In Tudor times the ‘common sort’ were no different from us, laughing together, mocking each other and sharing bawdy tales in tavern yards, marketplaces and anywhere else that people came together. These stories were later collected in the cheap print of the period, and professional storyteller Dave Tonge has sought them out to assemble here.
While not the most prominent of historical sources, folk tales evoke a sense of place, culture and social history. The stories help in showing how society viewed itself and also conveys their notions of justice and morality. It’s a great way to study the lives of ordinary people in history.
I must admit when I was first approached to review this book I thought I would be receiving a simple collection of Tudor folk tales – how wrong was I?!
Tudor Folk Tales is actually a book of two halves. In every chapter the stories are broken down into two parts. The first part is the historical context behind that specific story, using court records from Norwich as supporting evidence. The second part is the Tudor folk tale itself.
This structure allows readers to gain a basic level of knowledge so that they can fully analyse and understand the hidden meanings in the folk tales.
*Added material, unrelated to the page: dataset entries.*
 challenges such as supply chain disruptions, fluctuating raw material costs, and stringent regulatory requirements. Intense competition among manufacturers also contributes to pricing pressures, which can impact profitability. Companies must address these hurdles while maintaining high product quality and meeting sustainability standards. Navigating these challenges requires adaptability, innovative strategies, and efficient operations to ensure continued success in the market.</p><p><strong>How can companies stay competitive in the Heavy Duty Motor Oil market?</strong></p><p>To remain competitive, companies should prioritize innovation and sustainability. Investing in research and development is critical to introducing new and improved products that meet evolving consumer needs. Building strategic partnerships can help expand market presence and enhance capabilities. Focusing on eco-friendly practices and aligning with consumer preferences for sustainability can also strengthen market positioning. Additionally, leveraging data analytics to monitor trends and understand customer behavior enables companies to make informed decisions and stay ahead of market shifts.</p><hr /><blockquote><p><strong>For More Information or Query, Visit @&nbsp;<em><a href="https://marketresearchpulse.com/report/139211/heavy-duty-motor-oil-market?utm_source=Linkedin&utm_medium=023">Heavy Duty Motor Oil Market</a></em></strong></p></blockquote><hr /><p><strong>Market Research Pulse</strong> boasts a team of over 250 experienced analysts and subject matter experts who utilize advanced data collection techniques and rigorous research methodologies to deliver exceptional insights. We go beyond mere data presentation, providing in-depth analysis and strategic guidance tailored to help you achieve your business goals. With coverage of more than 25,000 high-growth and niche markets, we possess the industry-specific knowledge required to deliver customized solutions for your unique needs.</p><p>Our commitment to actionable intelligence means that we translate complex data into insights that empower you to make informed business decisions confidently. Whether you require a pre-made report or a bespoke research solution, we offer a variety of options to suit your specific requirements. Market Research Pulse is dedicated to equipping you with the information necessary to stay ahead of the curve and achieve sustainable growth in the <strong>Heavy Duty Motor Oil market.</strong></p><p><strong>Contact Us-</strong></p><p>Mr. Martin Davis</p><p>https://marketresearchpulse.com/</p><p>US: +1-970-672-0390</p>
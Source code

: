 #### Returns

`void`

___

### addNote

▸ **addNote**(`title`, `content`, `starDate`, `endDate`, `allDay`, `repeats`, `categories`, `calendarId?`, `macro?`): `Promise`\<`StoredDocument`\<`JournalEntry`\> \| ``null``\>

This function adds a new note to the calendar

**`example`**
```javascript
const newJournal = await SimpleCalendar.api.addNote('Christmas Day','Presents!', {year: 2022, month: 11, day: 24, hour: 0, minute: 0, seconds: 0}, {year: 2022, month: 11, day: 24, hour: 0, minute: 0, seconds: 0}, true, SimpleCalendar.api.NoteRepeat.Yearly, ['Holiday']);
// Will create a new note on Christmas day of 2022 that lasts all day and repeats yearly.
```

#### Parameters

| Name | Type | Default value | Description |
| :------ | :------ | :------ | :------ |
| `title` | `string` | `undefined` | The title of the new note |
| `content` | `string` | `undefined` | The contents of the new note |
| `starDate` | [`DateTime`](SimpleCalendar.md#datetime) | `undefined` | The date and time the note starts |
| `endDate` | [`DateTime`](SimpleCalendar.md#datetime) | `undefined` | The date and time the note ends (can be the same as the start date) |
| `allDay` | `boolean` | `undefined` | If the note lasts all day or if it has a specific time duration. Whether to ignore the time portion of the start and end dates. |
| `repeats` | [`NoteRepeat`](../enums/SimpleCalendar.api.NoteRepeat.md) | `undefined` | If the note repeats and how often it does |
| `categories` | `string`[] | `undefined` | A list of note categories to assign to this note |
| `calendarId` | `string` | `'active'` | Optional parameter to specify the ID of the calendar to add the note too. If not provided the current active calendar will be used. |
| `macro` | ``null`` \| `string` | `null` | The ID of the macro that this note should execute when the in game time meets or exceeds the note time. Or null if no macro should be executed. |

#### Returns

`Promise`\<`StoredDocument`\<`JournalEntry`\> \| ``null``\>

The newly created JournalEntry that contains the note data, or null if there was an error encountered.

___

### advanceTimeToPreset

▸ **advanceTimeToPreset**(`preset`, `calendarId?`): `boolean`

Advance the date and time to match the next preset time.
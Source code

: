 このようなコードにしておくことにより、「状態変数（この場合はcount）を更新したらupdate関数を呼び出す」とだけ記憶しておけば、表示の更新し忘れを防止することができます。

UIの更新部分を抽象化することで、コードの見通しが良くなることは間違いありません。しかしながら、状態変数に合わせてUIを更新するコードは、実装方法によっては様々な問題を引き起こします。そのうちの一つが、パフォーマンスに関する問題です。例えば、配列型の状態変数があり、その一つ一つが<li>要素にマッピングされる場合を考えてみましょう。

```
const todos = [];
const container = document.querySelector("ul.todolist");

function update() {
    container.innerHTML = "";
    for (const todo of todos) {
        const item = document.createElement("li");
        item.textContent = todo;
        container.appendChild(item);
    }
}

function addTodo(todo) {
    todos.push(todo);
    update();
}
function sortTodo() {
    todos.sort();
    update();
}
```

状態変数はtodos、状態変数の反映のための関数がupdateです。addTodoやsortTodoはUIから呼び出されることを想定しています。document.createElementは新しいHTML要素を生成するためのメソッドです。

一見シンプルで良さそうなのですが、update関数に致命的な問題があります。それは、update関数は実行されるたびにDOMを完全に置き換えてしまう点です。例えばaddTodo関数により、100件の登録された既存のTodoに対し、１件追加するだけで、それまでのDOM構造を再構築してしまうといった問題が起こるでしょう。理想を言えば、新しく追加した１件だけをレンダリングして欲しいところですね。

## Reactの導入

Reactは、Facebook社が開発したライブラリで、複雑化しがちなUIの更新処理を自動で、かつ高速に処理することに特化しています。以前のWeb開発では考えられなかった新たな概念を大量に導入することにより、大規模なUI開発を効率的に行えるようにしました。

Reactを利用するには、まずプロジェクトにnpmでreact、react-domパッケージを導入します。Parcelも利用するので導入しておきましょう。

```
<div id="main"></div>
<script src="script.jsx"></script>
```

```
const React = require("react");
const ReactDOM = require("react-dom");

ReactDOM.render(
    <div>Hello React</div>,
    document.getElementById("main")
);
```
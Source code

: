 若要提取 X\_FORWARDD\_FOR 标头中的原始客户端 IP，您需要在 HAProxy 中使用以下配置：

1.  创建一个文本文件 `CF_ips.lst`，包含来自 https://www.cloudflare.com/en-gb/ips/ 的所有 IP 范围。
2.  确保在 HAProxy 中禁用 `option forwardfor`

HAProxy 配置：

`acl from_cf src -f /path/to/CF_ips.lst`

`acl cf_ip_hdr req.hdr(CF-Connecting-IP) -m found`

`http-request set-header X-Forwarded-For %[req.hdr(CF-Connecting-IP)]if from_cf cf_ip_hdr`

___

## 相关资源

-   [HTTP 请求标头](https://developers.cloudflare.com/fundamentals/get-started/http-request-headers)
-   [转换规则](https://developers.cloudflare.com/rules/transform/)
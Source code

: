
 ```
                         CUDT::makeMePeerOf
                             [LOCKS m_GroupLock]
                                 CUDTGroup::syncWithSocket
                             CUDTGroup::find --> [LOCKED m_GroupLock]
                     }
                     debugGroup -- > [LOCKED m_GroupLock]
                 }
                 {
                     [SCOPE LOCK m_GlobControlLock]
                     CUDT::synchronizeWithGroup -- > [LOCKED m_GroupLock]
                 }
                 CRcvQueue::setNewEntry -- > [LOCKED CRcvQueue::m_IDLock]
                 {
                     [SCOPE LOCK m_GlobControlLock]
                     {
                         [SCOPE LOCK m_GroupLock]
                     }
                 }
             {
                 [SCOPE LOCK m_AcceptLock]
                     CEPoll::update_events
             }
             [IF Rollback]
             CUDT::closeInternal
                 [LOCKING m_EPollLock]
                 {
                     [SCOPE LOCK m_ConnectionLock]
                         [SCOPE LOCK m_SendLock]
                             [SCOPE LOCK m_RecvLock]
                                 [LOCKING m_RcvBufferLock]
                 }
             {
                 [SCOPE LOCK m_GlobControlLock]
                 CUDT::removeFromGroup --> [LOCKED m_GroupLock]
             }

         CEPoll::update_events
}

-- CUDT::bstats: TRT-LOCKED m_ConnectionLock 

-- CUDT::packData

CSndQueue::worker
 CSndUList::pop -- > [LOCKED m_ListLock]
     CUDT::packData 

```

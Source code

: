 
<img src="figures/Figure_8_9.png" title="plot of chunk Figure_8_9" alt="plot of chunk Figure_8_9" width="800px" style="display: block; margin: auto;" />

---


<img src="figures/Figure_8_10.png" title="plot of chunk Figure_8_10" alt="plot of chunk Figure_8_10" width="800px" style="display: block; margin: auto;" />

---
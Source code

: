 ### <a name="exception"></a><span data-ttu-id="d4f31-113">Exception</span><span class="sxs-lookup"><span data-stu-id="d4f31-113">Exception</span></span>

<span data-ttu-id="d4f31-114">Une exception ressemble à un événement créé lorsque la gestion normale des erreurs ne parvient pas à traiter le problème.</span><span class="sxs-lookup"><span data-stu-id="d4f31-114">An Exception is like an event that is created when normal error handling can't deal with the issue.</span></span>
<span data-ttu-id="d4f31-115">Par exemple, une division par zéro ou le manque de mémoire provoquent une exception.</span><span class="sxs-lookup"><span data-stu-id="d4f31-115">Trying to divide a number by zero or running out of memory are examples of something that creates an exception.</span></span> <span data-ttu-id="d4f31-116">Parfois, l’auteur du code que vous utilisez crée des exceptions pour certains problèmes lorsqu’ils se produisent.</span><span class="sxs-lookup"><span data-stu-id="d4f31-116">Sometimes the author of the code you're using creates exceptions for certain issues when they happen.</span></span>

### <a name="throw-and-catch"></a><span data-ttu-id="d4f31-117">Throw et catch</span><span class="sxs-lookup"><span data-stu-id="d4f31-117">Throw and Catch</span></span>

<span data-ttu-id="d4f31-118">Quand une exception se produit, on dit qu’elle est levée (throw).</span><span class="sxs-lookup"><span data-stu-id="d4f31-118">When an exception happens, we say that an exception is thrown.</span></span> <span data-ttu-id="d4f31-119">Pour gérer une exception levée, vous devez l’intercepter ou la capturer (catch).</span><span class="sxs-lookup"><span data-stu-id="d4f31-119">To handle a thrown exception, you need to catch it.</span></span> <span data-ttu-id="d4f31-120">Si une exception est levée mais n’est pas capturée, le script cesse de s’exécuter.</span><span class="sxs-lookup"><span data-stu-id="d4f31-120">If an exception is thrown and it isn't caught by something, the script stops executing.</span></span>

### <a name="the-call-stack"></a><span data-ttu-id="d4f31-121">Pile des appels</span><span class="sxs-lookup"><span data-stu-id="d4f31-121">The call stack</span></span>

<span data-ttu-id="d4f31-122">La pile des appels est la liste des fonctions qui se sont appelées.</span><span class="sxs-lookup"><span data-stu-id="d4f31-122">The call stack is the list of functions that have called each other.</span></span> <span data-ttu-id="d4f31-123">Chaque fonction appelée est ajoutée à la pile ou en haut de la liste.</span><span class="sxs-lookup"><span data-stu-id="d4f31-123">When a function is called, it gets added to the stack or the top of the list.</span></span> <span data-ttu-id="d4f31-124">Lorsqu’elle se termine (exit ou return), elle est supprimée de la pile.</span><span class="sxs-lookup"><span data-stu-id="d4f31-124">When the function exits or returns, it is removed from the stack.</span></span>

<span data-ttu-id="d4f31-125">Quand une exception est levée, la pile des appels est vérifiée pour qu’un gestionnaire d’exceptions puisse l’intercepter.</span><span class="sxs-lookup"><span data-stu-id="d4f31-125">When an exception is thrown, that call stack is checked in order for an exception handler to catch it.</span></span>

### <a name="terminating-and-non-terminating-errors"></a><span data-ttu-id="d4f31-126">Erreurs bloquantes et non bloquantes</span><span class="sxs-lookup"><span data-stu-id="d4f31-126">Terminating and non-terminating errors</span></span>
Without this extra info I think the ‘ordinary’ reader with no historical background could potentially be put off by ‘undecipherable’ stories.
The folk tales are broken down thematically by chapter. There are chapters looking at the role of women, ‘masterless youth‘, religious people and many more. I particularly enjoyed the chapter entitled ‘Fact or Fiction, Truth or Lies?‘. It’s about real Tudor people and the folk tales surrounding them. This blurring of fact and fiction – when histories become more like stories – can happen over time with the passing on of oral histories.
An interesting little book, that would make a great gift for the Tudor history enthusiast.
One of the reasons I enjoyed this book is because it provided me with a strong link to a very distant past through timeless and universal stories. There have always been – and will always be – humans who fall foul of lust, greed and other sins. Its human nature.
Many, many thanks again to The History Press for reaching out to work with me. But – as always – all love of Tudor History is my own!